* Your objective: In the records below, find each line that holds "title" and return it.

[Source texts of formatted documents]
━━━━━━━━━━

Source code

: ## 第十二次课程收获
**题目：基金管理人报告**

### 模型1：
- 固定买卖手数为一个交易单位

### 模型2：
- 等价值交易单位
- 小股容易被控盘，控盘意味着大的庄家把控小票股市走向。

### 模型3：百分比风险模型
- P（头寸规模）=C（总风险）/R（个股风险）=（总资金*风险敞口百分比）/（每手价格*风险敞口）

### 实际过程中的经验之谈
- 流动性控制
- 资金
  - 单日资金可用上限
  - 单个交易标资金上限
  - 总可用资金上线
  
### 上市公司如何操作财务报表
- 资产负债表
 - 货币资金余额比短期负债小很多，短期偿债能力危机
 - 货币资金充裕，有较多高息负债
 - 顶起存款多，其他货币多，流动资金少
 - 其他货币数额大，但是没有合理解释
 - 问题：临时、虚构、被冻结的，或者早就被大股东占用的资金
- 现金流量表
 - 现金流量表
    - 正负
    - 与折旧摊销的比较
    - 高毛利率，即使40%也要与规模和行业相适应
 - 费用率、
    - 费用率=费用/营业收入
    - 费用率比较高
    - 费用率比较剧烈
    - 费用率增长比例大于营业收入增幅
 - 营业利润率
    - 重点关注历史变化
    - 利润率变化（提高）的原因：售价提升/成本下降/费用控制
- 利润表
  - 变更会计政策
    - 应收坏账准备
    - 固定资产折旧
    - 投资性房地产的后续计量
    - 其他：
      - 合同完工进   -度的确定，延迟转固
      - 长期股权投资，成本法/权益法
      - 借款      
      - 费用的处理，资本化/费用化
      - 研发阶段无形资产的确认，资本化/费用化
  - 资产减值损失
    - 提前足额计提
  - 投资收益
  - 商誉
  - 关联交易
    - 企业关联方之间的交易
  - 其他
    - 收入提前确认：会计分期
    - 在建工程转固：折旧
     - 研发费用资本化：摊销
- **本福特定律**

━━━━━━━━━━

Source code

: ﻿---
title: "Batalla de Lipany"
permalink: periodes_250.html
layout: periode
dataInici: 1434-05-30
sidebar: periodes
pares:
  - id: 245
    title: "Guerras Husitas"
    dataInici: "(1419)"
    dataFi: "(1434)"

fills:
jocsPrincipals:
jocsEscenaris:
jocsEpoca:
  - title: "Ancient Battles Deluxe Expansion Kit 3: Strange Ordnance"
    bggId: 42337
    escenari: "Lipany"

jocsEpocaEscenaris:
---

━━━━━━━━━━

* Output:
title: "Batalla de Lipany"
    title: "Guerras Husitas"
  - title: "Ancient Battles Deluxe Expansion Kit 3: Strange Ordnance"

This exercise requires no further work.